**What the task asks**
Pick out the lines below that include the string "cost".

─── Task data ───

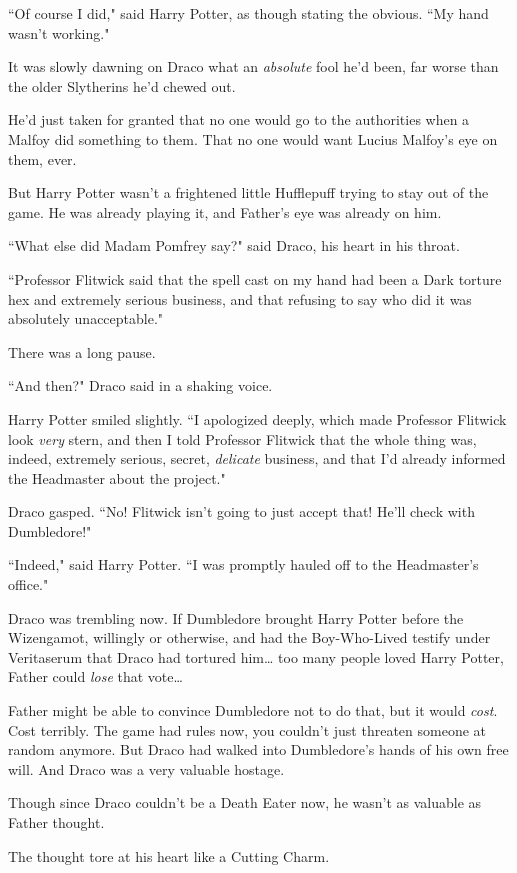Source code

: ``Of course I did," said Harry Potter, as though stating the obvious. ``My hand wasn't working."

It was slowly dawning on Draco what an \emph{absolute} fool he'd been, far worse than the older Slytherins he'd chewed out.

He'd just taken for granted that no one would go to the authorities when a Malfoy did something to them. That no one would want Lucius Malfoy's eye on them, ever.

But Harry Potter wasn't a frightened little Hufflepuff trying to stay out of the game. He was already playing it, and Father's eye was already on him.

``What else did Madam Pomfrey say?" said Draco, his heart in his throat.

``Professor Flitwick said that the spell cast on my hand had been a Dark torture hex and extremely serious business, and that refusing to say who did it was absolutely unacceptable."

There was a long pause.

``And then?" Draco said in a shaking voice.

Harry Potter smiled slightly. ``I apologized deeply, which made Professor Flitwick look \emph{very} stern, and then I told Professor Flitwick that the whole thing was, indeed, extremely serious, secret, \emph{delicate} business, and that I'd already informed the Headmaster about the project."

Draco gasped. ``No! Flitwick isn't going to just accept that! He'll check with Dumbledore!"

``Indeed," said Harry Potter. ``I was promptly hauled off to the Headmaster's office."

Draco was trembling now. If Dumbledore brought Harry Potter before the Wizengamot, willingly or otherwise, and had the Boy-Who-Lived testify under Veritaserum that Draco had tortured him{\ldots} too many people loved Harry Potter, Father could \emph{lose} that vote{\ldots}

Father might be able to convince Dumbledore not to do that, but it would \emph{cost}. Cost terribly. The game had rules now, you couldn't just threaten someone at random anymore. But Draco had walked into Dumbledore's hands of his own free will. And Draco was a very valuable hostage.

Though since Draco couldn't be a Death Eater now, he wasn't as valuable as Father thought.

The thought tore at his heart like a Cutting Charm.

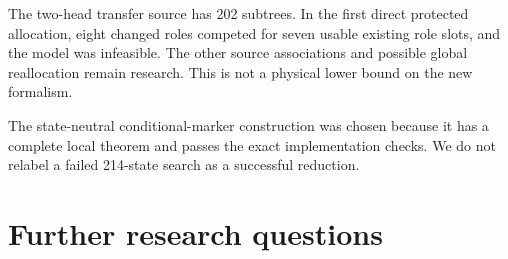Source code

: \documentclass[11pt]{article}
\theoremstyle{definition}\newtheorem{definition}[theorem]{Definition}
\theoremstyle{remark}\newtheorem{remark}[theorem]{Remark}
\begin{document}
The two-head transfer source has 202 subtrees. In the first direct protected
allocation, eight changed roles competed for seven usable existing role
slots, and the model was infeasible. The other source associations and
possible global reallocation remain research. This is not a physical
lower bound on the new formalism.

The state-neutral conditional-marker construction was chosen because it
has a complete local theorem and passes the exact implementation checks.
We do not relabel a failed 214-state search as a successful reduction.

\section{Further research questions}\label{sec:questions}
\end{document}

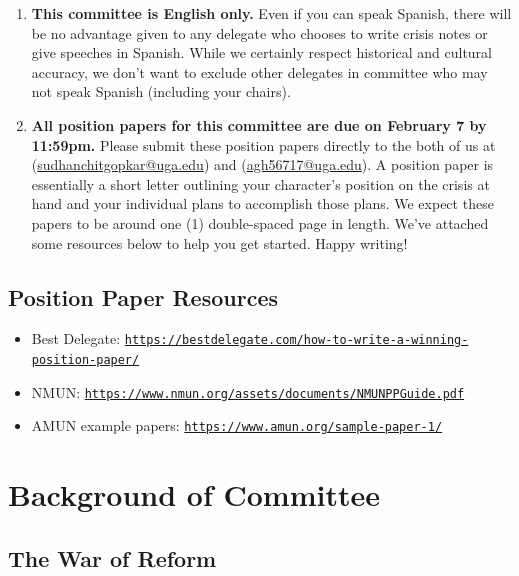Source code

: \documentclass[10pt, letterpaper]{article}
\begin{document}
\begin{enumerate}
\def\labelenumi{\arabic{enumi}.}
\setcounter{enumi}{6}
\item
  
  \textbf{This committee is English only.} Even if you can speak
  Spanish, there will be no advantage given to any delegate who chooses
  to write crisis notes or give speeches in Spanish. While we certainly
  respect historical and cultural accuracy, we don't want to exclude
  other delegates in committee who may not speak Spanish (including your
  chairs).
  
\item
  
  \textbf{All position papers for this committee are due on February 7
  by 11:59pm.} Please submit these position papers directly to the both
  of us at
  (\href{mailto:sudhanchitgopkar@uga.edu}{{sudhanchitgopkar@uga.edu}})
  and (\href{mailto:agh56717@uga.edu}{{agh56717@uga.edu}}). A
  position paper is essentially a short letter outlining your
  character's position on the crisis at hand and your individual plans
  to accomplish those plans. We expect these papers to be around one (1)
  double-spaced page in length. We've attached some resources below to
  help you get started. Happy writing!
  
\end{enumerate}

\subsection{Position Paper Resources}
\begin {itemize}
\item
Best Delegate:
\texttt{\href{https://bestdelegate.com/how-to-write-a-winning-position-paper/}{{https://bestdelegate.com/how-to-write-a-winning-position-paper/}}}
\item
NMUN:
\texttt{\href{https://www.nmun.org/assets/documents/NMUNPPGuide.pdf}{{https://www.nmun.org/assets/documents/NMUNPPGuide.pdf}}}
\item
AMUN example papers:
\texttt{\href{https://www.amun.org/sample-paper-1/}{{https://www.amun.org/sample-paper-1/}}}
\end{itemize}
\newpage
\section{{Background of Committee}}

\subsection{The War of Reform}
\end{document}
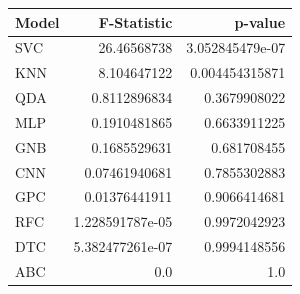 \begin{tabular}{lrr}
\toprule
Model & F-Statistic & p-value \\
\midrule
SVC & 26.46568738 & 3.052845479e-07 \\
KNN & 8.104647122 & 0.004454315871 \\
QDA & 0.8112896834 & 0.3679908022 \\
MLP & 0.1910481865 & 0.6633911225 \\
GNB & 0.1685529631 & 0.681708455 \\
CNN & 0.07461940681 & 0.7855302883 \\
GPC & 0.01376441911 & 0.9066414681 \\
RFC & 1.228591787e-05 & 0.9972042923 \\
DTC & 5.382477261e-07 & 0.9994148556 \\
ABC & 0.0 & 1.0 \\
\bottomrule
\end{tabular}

───
─── Task data ───

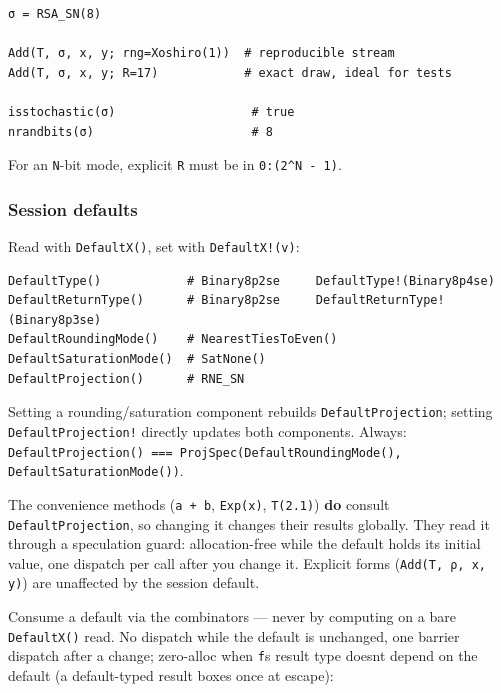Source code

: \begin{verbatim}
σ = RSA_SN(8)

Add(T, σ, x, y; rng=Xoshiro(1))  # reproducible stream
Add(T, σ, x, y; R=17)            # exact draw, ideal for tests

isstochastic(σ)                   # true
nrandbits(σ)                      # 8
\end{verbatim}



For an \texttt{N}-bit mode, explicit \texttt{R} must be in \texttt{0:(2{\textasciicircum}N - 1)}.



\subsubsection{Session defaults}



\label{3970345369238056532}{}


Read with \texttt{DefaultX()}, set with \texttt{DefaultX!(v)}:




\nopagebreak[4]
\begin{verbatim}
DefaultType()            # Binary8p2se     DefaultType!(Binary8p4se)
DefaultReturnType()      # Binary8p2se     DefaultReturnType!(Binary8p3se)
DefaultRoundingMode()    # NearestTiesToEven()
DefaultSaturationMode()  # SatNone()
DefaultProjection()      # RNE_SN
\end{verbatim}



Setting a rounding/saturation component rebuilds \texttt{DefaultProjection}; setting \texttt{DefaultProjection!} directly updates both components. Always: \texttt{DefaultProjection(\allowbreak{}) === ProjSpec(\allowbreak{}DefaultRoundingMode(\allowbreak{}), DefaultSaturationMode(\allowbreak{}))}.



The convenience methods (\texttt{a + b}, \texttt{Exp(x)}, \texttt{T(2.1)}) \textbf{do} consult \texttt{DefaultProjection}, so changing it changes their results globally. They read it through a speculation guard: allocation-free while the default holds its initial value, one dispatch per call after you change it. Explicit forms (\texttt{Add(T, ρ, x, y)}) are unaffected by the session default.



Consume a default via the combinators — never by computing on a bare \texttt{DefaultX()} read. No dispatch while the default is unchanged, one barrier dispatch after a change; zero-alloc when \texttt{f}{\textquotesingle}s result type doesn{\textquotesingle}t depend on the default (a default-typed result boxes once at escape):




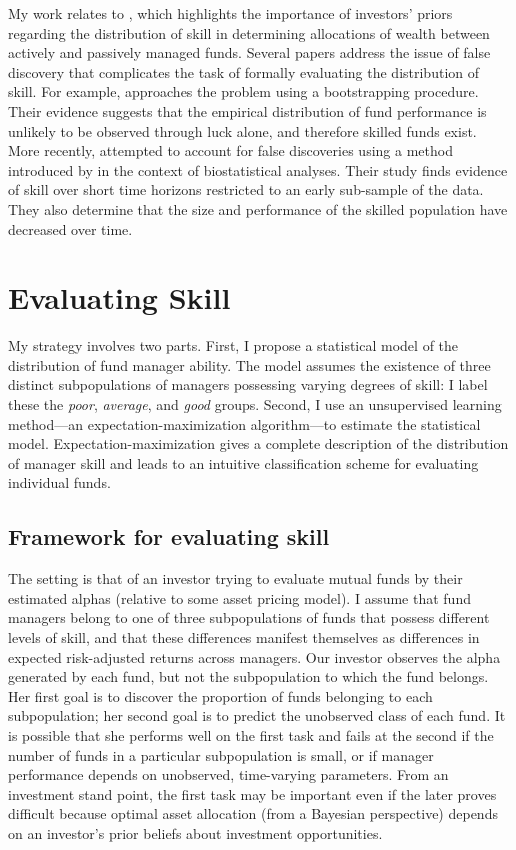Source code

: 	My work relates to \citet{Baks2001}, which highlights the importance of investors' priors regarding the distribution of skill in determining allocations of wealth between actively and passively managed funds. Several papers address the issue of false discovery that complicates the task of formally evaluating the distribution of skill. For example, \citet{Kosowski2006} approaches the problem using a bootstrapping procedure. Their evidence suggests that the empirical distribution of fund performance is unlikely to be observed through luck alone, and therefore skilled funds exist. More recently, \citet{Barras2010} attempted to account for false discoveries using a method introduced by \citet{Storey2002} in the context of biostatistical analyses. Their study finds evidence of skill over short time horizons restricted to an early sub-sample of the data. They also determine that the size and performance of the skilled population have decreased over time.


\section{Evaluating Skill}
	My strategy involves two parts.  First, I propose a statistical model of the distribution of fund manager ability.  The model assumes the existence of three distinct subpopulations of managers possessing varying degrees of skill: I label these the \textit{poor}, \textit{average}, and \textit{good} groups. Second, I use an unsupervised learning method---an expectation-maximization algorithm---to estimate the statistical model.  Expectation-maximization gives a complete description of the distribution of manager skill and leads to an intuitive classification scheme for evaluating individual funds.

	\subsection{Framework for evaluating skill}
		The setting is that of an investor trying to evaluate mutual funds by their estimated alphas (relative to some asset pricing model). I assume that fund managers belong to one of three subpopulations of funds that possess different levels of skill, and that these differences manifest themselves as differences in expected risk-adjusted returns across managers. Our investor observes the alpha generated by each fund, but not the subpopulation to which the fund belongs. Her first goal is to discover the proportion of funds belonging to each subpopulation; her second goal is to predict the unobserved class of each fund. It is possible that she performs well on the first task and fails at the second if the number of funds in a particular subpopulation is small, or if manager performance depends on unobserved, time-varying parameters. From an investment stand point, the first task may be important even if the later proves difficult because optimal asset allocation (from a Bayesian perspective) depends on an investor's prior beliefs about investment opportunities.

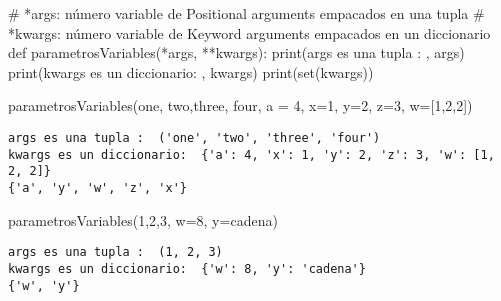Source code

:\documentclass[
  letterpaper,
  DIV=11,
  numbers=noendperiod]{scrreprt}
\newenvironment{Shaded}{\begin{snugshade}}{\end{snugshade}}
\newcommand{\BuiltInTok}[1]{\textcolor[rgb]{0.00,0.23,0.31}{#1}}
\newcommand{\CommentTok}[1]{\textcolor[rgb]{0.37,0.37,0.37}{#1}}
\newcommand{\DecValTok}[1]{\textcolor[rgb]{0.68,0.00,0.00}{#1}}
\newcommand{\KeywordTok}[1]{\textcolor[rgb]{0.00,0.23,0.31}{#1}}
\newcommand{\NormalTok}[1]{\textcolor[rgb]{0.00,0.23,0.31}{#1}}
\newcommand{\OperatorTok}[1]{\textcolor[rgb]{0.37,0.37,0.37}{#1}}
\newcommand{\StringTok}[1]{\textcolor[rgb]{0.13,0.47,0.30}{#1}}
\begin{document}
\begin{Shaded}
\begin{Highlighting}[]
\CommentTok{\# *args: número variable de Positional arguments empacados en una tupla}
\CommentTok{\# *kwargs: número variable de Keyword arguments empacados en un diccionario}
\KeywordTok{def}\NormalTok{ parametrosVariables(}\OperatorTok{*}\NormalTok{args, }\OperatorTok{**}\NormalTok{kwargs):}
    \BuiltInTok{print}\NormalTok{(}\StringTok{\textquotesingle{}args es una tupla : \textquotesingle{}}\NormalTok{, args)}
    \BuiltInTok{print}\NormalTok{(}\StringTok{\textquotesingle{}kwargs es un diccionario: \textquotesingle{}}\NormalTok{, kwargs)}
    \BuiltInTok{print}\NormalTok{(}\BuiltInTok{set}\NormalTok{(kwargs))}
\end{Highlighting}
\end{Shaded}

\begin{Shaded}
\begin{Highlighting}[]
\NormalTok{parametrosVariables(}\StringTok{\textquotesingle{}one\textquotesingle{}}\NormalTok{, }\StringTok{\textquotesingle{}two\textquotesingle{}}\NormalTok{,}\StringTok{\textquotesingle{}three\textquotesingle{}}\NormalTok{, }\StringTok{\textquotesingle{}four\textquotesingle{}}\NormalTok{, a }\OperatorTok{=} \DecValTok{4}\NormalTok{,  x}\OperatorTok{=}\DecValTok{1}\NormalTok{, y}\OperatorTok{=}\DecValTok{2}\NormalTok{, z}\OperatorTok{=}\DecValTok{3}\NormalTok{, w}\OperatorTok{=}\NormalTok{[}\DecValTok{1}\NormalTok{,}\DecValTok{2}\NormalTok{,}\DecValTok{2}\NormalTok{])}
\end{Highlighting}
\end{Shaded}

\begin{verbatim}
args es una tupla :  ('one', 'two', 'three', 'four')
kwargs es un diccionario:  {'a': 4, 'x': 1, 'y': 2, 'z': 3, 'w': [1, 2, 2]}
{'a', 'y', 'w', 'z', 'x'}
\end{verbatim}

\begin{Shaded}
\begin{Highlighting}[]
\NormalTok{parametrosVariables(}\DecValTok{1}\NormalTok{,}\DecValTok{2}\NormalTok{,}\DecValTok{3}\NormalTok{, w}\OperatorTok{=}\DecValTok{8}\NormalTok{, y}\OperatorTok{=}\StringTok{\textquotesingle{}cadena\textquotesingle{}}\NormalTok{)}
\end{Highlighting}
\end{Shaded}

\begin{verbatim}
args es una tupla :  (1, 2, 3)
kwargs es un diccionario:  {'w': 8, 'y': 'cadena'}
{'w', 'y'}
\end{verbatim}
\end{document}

───
─── Task data ───

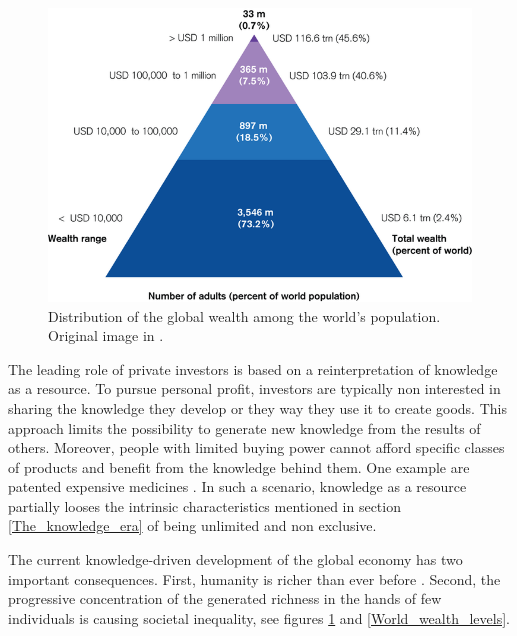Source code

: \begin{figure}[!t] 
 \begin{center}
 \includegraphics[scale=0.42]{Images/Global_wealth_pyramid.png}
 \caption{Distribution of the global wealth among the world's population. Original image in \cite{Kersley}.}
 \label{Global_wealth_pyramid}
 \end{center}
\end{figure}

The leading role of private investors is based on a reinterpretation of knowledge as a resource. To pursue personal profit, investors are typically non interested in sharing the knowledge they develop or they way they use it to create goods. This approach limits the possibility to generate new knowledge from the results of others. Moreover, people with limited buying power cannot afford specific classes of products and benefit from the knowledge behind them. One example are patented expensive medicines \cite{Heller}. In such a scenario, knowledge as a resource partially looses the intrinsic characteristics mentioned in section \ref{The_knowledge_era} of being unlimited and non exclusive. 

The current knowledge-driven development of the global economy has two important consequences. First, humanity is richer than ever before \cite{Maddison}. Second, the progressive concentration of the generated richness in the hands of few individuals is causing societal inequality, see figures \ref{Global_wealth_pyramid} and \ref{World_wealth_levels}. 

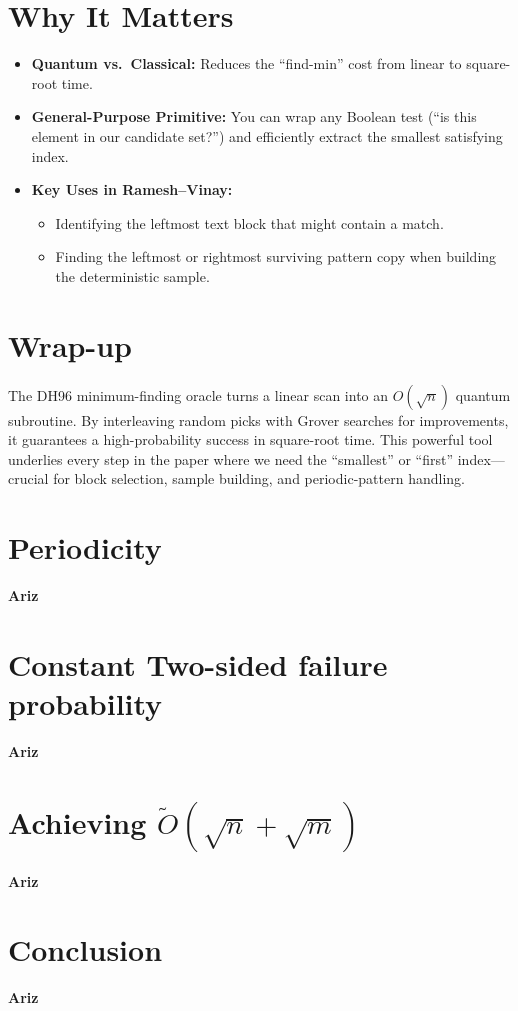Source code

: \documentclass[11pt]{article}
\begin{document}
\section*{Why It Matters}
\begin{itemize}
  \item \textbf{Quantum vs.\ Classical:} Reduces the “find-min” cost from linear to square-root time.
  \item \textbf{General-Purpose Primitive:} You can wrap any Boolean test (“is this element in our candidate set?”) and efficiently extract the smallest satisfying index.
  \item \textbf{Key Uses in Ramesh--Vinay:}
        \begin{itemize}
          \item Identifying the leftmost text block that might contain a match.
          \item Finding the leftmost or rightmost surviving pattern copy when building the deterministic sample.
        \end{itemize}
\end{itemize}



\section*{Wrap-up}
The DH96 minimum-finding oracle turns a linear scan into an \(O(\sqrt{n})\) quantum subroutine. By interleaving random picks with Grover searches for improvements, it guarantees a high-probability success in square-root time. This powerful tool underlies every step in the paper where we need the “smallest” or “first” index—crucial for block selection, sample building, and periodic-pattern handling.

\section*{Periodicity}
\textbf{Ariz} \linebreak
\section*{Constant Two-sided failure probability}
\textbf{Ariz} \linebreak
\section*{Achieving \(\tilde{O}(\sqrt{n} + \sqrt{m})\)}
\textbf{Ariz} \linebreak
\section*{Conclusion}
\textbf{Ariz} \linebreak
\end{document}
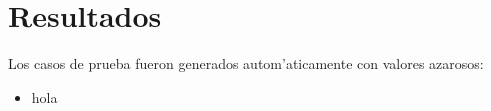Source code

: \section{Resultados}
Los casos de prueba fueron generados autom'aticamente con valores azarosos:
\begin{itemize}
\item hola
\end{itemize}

───

**Final answer**
Father might be able to convince Dumbledore not to do that, but it would \emph{cost}. Cost terribly. The game had rules now, you couldn't just threaten someone at random anymore. But Draco had walked into Dumbledore's hands of his own free will. And Draco was a very valuable hostage.
  \item \textbf{Quantum vs.\ Classical:} Reduces the “find-min” cost from linear to square-root time.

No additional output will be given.